### Activity
Below this sentence is a listing; return exactly its lines from the one with "2. **Test**: Run" to the one with "5. As you make", both kept, and nothing more.
▼
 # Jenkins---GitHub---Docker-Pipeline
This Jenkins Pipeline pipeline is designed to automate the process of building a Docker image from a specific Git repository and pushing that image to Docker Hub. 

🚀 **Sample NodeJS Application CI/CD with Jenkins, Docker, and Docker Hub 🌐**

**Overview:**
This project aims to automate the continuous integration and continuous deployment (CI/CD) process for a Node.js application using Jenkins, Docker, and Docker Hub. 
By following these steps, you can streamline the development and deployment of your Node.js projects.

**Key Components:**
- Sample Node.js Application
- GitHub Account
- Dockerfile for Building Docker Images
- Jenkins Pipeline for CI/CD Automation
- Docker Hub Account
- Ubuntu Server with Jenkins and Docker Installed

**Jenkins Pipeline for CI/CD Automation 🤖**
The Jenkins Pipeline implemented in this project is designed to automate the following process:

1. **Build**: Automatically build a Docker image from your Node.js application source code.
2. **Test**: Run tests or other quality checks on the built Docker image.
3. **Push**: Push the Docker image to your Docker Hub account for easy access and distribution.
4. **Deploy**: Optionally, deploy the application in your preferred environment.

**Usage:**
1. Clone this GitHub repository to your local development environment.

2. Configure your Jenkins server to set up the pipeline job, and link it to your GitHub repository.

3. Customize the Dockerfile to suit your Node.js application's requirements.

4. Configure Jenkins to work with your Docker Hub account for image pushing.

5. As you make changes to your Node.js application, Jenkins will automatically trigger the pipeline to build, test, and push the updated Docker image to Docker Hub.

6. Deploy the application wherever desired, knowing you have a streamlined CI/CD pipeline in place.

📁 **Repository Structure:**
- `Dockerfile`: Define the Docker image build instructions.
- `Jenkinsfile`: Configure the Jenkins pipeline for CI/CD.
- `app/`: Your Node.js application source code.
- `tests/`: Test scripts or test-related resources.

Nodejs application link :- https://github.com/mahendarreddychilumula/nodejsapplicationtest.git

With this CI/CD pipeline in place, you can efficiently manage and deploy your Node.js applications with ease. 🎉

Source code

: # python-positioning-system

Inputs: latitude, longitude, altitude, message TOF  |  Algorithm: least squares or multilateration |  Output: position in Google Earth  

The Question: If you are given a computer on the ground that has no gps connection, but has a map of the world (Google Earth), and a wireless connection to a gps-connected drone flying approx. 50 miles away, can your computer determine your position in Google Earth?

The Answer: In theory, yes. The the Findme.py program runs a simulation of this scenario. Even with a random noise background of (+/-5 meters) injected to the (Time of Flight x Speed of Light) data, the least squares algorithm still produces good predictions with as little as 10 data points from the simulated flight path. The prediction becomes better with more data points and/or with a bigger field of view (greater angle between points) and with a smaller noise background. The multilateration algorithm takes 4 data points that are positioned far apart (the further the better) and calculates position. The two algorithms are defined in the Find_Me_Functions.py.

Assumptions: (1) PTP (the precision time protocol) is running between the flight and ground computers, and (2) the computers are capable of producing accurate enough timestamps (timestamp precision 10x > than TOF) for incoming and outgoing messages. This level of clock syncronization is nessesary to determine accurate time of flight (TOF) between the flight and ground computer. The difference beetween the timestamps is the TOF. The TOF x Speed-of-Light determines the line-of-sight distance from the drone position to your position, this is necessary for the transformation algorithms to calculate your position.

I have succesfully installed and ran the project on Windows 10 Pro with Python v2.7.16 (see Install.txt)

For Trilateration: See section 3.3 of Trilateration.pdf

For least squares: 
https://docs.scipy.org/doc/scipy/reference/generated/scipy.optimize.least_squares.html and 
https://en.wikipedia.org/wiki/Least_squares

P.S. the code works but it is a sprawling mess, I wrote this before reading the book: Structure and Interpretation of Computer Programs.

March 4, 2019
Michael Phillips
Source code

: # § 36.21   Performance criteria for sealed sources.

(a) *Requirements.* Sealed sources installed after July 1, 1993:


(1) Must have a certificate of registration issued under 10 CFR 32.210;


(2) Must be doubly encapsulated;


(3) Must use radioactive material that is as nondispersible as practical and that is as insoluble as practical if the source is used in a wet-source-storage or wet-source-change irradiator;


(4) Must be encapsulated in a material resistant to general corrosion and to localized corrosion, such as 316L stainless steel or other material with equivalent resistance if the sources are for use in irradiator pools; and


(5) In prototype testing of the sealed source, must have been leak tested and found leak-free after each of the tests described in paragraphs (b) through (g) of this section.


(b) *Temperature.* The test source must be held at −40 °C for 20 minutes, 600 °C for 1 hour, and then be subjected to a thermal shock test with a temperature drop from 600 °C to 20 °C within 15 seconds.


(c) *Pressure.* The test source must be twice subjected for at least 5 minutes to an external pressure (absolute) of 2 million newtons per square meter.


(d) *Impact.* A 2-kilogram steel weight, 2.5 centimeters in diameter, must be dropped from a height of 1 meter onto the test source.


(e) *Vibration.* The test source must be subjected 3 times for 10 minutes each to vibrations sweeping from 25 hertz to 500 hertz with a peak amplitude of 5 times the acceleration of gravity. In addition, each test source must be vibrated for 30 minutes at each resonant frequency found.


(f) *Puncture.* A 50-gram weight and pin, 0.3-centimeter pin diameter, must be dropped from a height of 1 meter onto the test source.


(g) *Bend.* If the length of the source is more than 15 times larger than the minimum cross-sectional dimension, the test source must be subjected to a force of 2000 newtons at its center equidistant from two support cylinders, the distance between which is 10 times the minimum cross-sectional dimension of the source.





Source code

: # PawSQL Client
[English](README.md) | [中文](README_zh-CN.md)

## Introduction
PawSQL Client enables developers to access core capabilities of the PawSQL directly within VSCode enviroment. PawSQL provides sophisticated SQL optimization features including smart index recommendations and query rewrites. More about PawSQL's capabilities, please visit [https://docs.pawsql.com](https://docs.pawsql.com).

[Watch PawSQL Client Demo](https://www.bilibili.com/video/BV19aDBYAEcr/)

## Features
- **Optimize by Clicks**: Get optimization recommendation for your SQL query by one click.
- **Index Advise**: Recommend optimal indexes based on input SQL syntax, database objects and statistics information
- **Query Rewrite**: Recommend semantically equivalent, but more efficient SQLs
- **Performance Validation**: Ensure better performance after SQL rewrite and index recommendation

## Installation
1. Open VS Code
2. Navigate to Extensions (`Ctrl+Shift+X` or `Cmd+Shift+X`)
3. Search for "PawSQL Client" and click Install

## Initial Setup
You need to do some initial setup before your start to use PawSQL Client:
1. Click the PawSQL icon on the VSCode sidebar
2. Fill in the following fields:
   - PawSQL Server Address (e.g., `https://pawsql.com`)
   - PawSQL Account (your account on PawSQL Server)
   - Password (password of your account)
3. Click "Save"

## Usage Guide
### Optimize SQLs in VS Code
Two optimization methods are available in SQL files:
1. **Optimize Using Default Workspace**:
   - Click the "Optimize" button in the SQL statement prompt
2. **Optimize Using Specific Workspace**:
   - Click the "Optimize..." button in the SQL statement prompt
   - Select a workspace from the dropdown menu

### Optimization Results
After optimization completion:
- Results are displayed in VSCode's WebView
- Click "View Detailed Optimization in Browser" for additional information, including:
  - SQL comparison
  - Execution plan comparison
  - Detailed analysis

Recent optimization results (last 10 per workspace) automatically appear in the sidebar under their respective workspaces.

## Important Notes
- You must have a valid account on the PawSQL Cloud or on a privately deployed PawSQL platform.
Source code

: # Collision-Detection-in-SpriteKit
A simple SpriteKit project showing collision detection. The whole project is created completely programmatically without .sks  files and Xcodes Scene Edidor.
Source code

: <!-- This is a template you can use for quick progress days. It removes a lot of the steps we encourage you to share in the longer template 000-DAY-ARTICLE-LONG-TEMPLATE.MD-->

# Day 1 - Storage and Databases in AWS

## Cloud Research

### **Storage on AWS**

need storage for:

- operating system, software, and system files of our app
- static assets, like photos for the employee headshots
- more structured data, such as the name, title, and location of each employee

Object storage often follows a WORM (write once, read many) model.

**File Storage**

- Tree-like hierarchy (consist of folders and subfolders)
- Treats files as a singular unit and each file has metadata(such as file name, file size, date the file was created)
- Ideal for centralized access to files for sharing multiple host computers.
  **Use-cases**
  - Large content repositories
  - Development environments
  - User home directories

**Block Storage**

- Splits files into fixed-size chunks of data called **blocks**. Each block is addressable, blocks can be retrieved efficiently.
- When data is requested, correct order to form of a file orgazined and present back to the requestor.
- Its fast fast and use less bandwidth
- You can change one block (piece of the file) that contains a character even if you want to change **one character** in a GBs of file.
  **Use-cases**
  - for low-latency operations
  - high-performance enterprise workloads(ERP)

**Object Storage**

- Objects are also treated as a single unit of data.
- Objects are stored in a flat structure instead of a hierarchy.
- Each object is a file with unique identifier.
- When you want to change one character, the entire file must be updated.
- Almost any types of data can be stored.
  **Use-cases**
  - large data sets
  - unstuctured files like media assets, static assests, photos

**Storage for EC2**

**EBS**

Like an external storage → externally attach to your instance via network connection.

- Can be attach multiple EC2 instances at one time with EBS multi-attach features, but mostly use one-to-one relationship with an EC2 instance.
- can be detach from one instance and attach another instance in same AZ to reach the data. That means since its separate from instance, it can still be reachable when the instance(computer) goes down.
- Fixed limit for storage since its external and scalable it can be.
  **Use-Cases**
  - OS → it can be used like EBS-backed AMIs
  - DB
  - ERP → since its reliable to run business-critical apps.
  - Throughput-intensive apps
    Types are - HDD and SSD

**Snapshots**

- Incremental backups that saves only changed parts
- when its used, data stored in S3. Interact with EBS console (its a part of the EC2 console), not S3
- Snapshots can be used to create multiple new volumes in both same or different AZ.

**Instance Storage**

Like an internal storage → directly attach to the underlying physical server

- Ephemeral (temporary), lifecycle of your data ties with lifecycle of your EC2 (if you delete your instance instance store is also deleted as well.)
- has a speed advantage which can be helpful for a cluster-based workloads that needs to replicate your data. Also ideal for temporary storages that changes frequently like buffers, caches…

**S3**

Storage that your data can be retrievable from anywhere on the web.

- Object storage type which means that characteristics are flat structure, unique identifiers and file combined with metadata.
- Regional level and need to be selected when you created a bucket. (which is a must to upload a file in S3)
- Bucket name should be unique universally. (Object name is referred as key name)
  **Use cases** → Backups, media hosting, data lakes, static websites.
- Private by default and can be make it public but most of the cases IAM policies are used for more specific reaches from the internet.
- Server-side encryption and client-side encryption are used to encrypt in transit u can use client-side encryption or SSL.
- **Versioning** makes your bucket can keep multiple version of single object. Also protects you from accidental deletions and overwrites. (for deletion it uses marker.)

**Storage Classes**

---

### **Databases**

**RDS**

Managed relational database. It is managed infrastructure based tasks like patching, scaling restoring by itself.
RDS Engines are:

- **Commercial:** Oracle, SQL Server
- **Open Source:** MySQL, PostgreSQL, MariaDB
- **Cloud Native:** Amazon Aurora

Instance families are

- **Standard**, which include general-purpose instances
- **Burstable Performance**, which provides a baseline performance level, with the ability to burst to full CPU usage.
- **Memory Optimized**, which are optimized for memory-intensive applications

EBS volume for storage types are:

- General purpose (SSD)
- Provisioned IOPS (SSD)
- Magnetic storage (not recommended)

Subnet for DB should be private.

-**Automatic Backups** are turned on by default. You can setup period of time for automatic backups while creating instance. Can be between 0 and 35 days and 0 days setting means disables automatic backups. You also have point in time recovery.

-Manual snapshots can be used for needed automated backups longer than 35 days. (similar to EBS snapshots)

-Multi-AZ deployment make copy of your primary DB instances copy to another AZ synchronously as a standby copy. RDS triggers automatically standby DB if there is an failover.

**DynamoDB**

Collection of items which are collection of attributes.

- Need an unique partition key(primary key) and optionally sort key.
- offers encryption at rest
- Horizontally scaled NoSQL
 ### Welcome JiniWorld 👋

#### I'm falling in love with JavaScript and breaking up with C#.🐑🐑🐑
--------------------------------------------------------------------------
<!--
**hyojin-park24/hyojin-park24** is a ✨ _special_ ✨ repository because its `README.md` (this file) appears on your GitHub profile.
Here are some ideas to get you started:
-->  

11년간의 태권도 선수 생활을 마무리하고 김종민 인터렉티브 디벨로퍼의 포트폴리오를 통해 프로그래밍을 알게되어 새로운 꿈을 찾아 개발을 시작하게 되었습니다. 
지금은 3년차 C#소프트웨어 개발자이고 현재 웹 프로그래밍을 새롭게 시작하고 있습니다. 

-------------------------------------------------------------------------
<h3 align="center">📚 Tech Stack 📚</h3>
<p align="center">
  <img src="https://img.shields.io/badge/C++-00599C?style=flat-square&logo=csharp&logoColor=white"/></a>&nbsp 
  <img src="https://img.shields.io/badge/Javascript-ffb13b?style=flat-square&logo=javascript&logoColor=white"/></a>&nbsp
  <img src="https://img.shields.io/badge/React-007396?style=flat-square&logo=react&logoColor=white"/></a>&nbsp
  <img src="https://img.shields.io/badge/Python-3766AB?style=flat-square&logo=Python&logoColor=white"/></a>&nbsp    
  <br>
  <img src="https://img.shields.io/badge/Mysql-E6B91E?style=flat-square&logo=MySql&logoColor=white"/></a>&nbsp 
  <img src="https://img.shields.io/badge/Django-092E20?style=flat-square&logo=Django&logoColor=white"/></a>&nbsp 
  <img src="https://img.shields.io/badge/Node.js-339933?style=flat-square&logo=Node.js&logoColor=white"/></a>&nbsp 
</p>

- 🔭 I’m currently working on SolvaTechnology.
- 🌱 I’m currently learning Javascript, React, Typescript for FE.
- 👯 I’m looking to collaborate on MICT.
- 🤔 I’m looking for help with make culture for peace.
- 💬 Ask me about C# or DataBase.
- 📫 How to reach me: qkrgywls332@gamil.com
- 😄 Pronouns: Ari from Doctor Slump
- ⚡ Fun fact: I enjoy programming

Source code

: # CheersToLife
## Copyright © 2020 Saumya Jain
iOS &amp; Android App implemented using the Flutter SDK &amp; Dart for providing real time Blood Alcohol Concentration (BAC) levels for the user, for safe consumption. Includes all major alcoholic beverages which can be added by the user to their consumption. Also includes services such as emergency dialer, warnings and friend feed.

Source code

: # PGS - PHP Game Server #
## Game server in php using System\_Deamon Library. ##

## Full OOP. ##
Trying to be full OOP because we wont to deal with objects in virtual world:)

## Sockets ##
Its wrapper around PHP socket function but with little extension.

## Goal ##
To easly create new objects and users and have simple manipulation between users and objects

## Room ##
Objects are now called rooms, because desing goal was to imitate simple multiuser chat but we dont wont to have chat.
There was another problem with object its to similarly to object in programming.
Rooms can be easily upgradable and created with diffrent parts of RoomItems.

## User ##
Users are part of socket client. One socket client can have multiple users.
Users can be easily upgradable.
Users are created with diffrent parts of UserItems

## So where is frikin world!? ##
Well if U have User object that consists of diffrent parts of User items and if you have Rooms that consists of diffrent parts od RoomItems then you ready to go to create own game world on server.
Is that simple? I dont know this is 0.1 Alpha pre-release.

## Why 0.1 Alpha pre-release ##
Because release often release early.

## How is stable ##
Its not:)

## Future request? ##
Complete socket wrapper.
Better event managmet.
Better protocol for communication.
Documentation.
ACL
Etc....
▲
### Exercise output
2. **Test**: Run tests or other quality checks on the built Docker image.
3. **Push**: Push the Docker image to your Docker Hub account for easy access and distribution.
4. **Deploy**: Optionally, deploy the application in your preferred environment.

**Usage:**
1. Clone this GitHub repository to your local development environment.

2. Configure your Jenkins server to set up the pipeline job, and link it to your GitHub repository.

3. Customize the Dockerfile to suit your Node.js application's requirements.

4. Configure Jenkins to work with your Docker Hub account for image pushing.

5. As you make changes to your Node.js application, Jenkins will automatically trigger the pipeline to build, test, and push the updated Docker image to Docker Hub.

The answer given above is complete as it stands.